Several cytokeratins, including AE1, CK7, CK5/6, CK7 and
CK8, as well as PCNA, Ki-67, p63, p53, CD10 and p27, are common
markers that are used to identify MEC . In our case, histological
staining was performed for CK7 (+), CK5/6 (+), p53 (+), CK 20
(-) and TTF 20 (-). CK5/6 is also positive in 90% of squamous
cell carcinoma and at least 20% are found to be CK7 positive .
Because of considerable overlapping between the markers used
to identify MEC and SCC, immune phenotyping should not be used
alone for histopathologic classification of lung cancer, but only as
an adjunct to light microscopy.
Surgery is the standard treatment for medically operable
patients with clinical stage I and II non small cell lung cancer, in
whom there is no evidence of mediastinal involvement prior to
surgical resection . In our patient, right pneumonectomy was
done by a standard posterolateral thoracotomy.

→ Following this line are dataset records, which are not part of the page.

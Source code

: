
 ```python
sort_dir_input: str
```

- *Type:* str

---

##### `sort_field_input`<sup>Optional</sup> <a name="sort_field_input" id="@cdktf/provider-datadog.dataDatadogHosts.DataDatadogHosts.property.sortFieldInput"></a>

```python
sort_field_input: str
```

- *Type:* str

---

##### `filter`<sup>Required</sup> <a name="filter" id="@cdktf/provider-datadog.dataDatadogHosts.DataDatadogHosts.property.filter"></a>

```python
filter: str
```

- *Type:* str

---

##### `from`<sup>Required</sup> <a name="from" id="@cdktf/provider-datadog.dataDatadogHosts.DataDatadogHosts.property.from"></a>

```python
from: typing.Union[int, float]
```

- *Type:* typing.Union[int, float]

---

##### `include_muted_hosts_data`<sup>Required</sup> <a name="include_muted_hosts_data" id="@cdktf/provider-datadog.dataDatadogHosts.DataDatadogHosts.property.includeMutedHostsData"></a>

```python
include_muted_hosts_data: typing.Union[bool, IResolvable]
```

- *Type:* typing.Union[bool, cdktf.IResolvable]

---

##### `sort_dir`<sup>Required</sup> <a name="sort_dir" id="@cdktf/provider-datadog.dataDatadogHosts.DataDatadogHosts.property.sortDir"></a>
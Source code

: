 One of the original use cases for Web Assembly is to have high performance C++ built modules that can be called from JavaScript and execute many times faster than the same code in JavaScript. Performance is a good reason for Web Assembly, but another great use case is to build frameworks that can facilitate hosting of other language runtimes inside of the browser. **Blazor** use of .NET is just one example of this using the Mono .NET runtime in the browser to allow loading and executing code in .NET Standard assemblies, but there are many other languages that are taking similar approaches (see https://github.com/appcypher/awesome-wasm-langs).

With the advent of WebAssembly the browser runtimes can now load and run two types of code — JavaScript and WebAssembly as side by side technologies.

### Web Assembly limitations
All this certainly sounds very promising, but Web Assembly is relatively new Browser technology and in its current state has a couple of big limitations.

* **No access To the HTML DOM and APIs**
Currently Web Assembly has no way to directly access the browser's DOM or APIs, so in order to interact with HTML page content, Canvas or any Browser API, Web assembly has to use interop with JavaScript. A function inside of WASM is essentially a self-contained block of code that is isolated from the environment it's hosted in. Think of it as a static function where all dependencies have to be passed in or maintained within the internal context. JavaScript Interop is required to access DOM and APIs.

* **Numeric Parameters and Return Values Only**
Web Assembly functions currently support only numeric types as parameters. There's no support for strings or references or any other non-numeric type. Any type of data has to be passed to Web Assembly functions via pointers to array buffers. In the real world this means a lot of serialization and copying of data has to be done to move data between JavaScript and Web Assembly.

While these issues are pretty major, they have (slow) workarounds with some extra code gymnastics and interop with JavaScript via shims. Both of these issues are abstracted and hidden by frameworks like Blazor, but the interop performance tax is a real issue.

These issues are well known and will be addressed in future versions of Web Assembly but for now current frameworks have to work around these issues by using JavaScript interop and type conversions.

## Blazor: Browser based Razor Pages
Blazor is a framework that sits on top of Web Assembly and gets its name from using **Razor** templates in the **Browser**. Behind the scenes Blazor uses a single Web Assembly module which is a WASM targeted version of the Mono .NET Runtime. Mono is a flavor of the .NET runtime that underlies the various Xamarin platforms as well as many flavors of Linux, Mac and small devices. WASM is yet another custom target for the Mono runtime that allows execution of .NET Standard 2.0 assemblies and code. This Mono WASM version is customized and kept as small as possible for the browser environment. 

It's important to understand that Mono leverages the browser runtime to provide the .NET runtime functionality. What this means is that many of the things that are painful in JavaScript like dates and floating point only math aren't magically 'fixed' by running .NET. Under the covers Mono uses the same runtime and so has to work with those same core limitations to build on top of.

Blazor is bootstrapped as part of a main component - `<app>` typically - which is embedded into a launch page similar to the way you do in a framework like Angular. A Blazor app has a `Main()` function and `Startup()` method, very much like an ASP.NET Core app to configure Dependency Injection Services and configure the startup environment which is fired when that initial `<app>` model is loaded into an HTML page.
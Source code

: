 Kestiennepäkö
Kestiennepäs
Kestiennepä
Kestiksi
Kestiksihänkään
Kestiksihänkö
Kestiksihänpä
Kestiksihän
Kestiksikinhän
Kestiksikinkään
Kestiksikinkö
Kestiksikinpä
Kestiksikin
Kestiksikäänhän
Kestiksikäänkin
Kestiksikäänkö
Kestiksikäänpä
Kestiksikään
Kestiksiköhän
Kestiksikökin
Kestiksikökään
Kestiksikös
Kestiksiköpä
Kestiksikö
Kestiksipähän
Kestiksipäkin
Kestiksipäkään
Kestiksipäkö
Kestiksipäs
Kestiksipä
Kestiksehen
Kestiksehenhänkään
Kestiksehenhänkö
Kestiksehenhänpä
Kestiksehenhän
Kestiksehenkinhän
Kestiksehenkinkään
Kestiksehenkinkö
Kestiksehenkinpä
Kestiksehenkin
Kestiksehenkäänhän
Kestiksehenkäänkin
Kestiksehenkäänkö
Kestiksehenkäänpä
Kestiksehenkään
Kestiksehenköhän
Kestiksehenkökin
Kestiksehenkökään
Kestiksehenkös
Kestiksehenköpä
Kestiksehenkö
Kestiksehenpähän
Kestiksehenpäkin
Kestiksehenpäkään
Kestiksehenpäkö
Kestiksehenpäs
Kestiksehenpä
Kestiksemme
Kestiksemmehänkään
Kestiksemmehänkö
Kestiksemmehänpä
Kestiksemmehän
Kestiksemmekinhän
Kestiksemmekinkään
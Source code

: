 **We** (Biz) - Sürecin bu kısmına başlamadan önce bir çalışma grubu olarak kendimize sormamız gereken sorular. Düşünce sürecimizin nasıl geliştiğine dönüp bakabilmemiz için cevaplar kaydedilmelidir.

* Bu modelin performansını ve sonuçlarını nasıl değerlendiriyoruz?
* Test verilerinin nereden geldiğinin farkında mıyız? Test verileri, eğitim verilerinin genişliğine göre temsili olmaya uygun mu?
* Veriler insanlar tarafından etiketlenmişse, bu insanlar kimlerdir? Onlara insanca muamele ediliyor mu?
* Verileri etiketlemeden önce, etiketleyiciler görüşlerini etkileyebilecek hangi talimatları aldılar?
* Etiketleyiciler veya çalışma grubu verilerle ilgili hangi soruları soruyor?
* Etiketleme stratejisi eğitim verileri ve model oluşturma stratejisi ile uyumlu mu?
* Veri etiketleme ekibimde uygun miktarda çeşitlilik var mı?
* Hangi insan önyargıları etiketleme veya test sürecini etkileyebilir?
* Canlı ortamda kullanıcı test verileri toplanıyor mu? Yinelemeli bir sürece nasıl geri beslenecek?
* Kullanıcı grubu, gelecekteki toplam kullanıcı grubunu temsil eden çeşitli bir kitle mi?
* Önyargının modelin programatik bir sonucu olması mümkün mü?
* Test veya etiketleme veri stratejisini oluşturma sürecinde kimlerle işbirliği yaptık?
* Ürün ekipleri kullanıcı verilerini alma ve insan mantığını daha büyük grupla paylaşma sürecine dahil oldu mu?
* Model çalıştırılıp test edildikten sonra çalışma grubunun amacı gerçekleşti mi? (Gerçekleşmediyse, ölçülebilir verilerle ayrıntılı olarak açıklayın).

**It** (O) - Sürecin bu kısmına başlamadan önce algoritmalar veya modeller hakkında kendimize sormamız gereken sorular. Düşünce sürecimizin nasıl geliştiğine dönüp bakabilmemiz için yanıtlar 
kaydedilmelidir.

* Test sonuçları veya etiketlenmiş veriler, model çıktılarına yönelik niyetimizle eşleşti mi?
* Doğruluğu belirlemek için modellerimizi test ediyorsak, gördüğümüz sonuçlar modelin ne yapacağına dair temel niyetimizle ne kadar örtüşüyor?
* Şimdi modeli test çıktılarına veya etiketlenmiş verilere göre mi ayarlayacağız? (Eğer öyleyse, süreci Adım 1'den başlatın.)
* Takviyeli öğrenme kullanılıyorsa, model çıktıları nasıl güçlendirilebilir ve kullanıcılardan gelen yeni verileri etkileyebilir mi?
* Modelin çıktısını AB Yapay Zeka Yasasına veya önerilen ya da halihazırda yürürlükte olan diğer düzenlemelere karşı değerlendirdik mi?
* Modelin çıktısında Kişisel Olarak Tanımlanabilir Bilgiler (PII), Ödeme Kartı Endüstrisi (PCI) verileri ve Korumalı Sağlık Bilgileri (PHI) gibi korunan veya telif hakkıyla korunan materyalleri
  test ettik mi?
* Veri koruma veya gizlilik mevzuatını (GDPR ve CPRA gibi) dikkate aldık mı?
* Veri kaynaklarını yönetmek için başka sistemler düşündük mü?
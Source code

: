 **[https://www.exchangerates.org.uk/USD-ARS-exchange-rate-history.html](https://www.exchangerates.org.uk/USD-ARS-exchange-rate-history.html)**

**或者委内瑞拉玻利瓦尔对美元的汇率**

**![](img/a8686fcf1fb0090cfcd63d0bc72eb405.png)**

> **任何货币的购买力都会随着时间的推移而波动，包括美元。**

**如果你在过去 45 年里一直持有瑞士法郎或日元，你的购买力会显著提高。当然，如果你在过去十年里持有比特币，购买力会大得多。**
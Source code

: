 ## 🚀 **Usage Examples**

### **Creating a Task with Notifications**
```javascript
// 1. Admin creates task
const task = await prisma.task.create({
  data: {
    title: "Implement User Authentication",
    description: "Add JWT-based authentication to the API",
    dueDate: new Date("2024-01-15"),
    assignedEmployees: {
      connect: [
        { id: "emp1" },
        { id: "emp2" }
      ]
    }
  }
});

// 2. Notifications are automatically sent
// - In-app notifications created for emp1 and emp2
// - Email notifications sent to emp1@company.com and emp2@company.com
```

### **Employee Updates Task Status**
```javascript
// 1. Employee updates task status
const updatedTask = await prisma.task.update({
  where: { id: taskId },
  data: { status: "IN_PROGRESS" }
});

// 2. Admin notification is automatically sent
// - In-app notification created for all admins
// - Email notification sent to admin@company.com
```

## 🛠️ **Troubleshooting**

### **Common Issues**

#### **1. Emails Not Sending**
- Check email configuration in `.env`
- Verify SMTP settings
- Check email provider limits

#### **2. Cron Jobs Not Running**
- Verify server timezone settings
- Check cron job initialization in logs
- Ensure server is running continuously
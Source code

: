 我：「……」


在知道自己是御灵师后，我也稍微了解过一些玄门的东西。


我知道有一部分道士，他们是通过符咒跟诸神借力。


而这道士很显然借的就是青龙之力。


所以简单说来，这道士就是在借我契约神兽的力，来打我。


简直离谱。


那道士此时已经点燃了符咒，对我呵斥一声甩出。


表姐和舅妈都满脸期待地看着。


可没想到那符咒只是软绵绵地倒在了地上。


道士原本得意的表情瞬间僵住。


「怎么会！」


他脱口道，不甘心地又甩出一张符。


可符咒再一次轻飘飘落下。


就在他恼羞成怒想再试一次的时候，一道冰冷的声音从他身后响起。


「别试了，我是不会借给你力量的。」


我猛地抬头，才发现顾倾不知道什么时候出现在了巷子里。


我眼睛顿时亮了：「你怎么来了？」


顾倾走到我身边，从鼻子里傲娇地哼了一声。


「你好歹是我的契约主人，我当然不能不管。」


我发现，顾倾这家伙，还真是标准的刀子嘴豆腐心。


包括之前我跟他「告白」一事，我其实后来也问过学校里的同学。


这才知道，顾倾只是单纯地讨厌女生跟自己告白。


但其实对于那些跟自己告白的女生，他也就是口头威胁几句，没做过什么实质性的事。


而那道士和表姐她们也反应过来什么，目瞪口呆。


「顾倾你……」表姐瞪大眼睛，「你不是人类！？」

Radical surgery
based on lung cancer treatment is also performed for MEC .
MECs of the lung are often treated by lobectomy, sleeve resection,
local resection, segmental resection, or even endoscopic removal.
Treatment would not have been different pre-operatively even if
MEC was correctly diagnosed (Figure 7).
However, postoperative course may vary in patients with
high grade MEC which is why it is important for post-surgical
specimens to be sent for pathology in addition to bronchoscopy
specimens. Effective treatment for high-grade tumors has not
been established. There are no randomized controlled trials
studying the profit of adjuvant chemotherapy in MECs of the
lung and given the rarity of these tumors, such studies will likely
never be designated . Due to its often proximal endobronchial
location, patients like ours who previously had good pulmonary
function despite parenchymal evidence of emphysema may have
unmasking of COPD symptoms once undergoing a lobectomy or
pneumonectomy due to their limited reserve.